People are going to drown again,' man warns after rescue
A pair of young girls had a close call on the Yukon River Wednesday evening in nearly the same spot a young woman drowned last Sunday.
A pair of young girls had a close call on the Yukon River Wednesday evening in nearly the same spot a young woman drowned last Sunday.
Two men in the area at the time dove in and pulled the pair out of the current just above the intake, the white water paddling park, on the Riverdale side of the Yukon River as it flows through Whitehorse.
Once free of the swift current and out of the water, the two girls, aged 12 and 13, went to Whitehorse General Hospital for a checkup before being released.
Whitehorse RCMP and a man who helped rescue the girls are again calling for people enjoying the river to take safety precautions.

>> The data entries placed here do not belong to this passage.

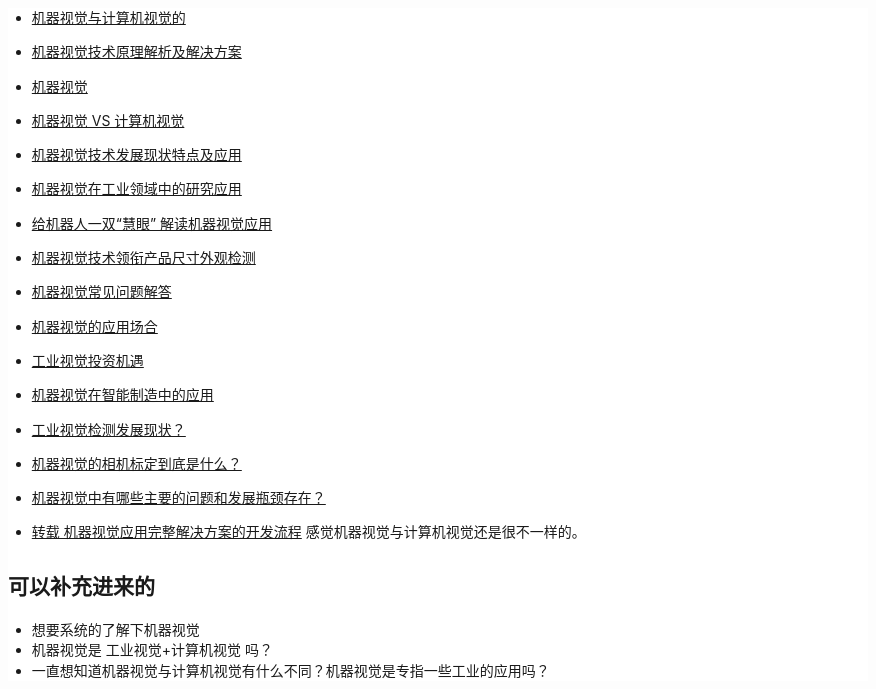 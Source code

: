 - [机器视觉与计算机视觉的](https://www.zhihu.com/question/23183532)
- [机器视觉技术原理解析及解决方案](https://blog.csdn.net/tiandijun/article/details/56669053)

- [机器视觉](https://zh.wikipedia.org/wiki/%E6%9C%BA%E5%99%A8%E8%A7%86%E8%A7%89)
- [机器视觉 VS 计算机视觉](https://blog.csdn.net/u013360881/article/details/47450659)
- [机器视觉技术发展现状特点及应用](http://www.otechdg.com/dynamic/17.html)
- [机器视觉在工业领域中的研究应用](https://wenku.baidu.com/view/ccf90d2a5901020207409c47.html)
- [给机器人一双“慧眼” 解读机器视觉应用](http://www.china-vision.org/application/applicationsub/25146.html)
- [机器视觉技术领衔产品尺寸外观检测](http://www.china-vision.org/application/applicationsub/16550.html)
- [机器视觉常见问题解答](http://www.china-vision.org/application/applicationsub/16533.html)
- [机器视觉的应用场合](http://www.china-vision.org/application/applicationsub/16494.html)
- [工业视觉投资机遇](https://www.jianshu.com/p/2cb7f3238524)
- [机器视觉在智能制造中的应用](https://m.sohu.com/n/477863952/?wscrid=95360_6)
- [工业视觉检测发展现状？](https://www.zhihu.com/question/56432790)

- [机器视觉的相机标定到底是什么？](https://www.zhihu.com/question/29448299)
- [机器视觉中有哪些主要的问题和发展瓶颈存在？](https://www.zhihu.com/question/20023867)

- [转载 机器视觉应用完整解决方案的开发流程](http://blog.sina.com.cn/s/blog_134f0d3e80102xpsp.html) 感觉机器视觉与计算机视觉还是很不一样的。

## 可以补充进来的

- 想要系统的了解下机器视觉
- 机器视觉是 工业视觉+计算机视觉 吗？
- 一直想知道机器视觉与计算机视觉有什么不同？机器视觉是专指一些工业的应用吗？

Marcus Waterreus was walking along the riverside trail at about 9 p.m. Wednesday when he first noticed the girls were in trouble. Neither girl sported a life-jacket.
'I was just heading further up the trail when I heard some screaming,' said Waterreus. 'I turned around and saw two heads bobbing in the current.

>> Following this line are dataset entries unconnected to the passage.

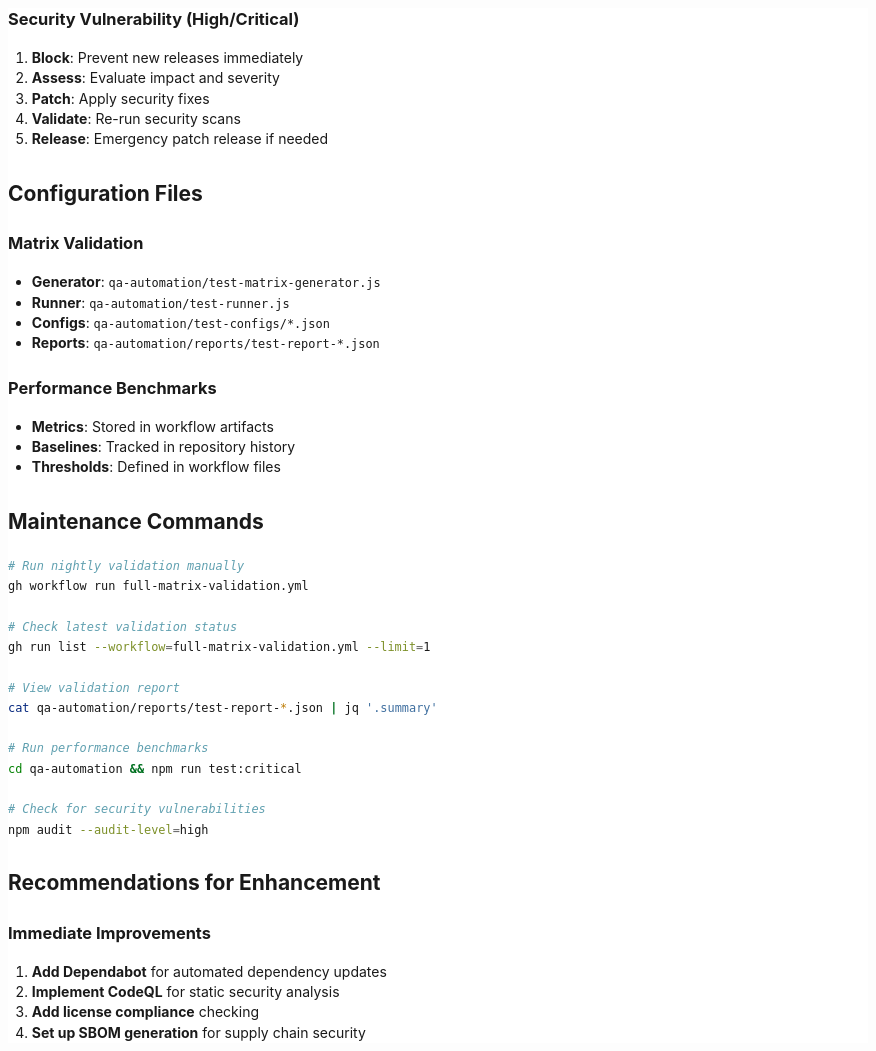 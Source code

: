 ### Security Vulnerability (High/Critical)

1. **Block**: Prevent new releases immediately
2. **Assess**: Evaluate impact and severity
3. **Patch**: Apply security fixes
4. **Validate**: Re-run security scans
5. **Release**: Emergency patch release if needed

## Configuration Files

### Matrix Validation

- **Generator**: `qa-automation/test-matrix-generator.js`
- **Runner**: `qa-automation/test-runner.js`
- **Configs**: `qa-automation/test-configs/*.json`
- **Reports**: `qa-automation/reports/test-report-*.json`

### Performance Benchmarks

- **Metrics**: Stored in workflow artifacts
- **Baselines**: Tracked in repository history
- **Thresholds**: Defined in workflow files

## Maintenance Commands

```bash
# Run nightly validation manually
gh workflow run full-matrix-validation.yml

# Check latest validation status
gh run list --workflow=full-matrix-validation.yml --limit=1

# View validation report
cat qa-automation/reports/test-report-*.json | jq '.summary'

# Run performance benchmarks
cd qa-automation && npm run test:critical

# Check for security vulnerabilities
npm audit --audit-level=high
```

## Recommendations for Enhancement

### Immediate Improvements

1. **Add Dependabot** for automated dependency updates
2. **Implement CodeQL** for static security analysis
3. **Add license compliance** checking
4. **Set up SBOM generation** for supply chain security
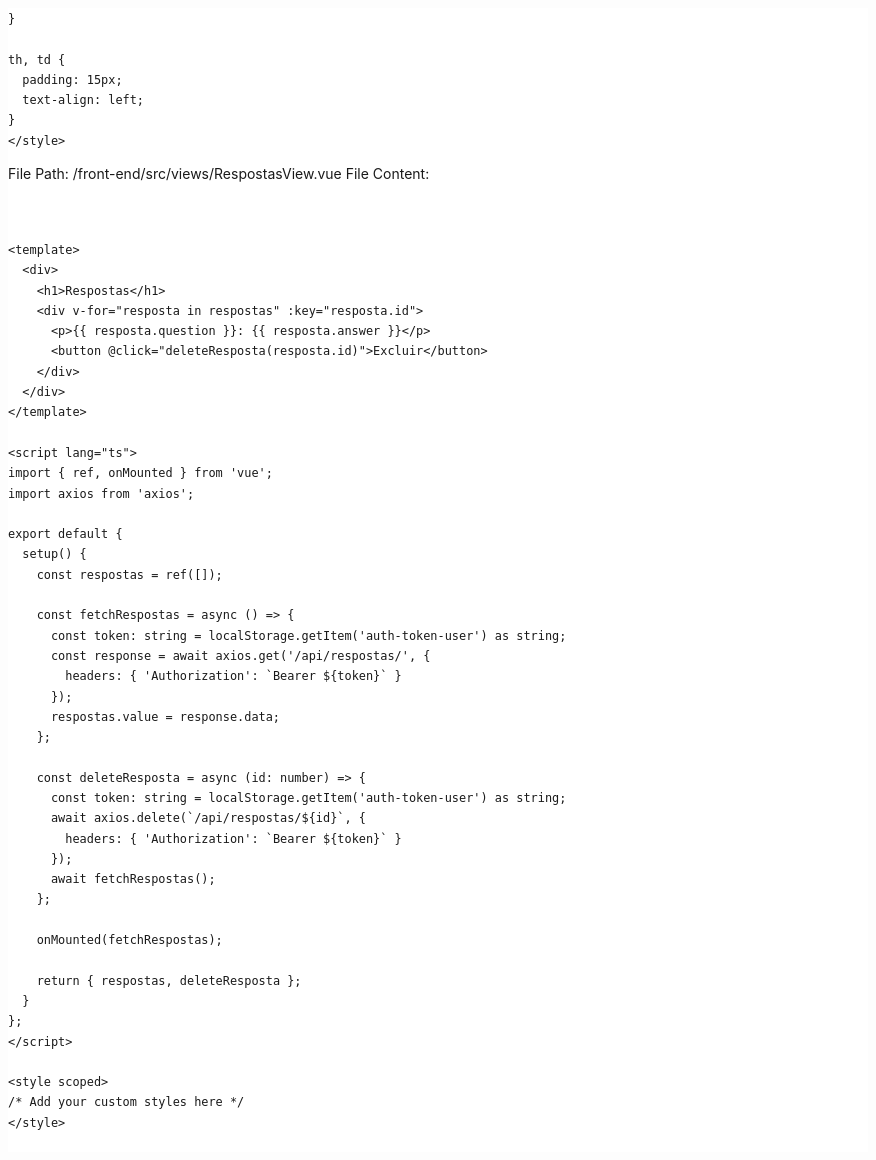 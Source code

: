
 ```vue
}

th, td {
  padding: 15px;
  text-align: left;
}
</style>

```

File Path: /front-end/src/views/RespostasView.vue
File Content:
```vue


<template>
  <div>
    <h1>Respostas</h1>
    <div v-for="resposta in respostas" :key="resposta.id">
      <p>{{ resposta.question }}: {{ resposta.answer }}</p>
      <button @click="deleteResposta(resposta.id)">Excluir</button>
    </div>
  </div>
</template>

<script lang="ts">
import { ref, onMounted } from 'vue';
import axios from 'axios';

export default {
  setup() {
    const respostas = ref([]);

    const fetchRespostas = async () => {
      const token: string = localStorage.getItem('auth-token-user') as string;
      const response = await axios.get('/api/respostas/', {
        headers: { 'Authorization': `Bearer ${token}` }
      });
      respostas.value = response.data;
    };

    const deleteResposta = async (id: number) => {
      const token: string = localStorage.getItem('auth-token-user') as string;
      await axios.delete(`/api/respostas/${id}`, {
        headers: { 'Authorization': `Bearer ${token}` }
      });
      await fetchRespostas();
    };

    onMounted(fetchRespostas);

    return { respostas, deleteResposta };
  }
};
</script>

<style scoped>
/* Add your custom styles here */
</style>


```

'Fortunately there was one other guy too, who had a life-jacket on, and he jumped in to get one of them. I could see he was having trouble getting her to shore and that the other one had nobody helping her out,' he said.

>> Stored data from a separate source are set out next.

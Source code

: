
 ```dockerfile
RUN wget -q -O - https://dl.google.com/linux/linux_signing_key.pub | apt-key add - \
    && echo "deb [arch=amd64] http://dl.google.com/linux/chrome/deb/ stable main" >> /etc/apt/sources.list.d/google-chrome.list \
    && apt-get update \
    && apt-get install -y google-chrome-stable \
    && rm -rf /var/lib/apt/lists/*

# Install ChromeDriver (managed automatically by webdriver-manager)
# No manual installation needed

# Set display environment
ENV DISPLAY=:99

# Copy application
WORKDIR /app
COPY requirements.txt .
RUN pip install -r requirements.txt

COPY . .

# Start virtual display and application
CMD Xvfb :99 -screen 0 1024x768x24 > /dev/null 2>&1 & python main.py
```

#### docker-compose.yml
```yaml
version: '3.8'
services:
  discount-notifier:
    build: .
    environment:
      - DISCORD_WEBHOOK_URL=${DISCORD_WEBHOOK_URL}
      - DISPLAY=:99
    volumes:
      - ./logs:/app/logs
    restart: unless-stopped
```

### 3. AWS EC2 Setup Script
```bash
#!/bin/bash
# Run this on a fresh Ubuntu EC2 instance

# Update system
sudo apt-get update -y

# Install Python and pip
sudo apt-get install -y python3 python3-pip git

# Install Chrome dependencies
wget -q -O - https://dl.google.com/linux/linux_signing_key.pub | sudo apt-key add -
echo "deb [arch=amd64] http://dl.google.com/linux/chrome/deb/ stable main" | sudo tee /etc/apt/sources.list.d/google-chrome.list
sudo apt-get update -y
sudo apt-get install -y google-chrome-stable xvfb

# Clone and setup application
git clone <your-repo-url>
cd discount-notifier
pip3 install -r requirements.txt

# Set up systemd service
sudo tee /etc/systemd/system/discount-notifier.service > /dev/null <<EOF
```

Though his instinct was to jump in after her, he was quite hesitant to do so because he wasn't sporting a life-jacket himself, Waterreus said.
'It's an extremely strong eddy current that comes back and recirculates back into the main current, which recirculates you back into the eddy,' said Waterreus, who has paddled a lot in the past.
'So it's continually going around and around. And where those two currents meet the tendency is to pull you down, so there are little whirlpools that are starting to form there.'
Both girls were breathing and conscious when they were hauled out of the river.
'I think there was some shock involved,' said Waterreus. 'They were quite scared. In fact, their reaction was to run away. We had to go get them again because you want to make sure they're OK.
'It was kind of frightening.'
Ambulance attendants and city firefighters arrived after being notified that the two girls needed help.
Both girls were fine, but they had quite a scare, said hospital spokeswoman Val Pike, noting just how fast currents sucked the pair into trouble.
We all have a role to play in keeping each other safe near water, she added.
'If you play near water, you have to wear a life-jacket,' said Pike.
The girls' parents weren't in the area, police said today.
'I really want the area to be marked well and that people are aware, because I know people are going to drown again,' said Waterreus. 'The river is only going to get higher from now until the middle of August.'
With the unusually hot weather, many rivers are higher and faster than normal due to larger volumes of runoff.
Over the past winter, a significant portion of the bank just up from the intake and next to the swirling eddy eroded away.
'It's (the river) totally changed from the years past and I think that's why people are taking it for granted,' Waterreus added.
Last Sunday evening, a 23-year-old woman drowned just metres from shore in the swirling current after falling off her inner tube. She hadn't been wearing a life-jacket at the time.
Another local paddler told the Star this morning that the second man who went to the young girls' aid last evening was one of the people who'd been meeting at the river during the evenings in a vigil for the woman who died Sunday.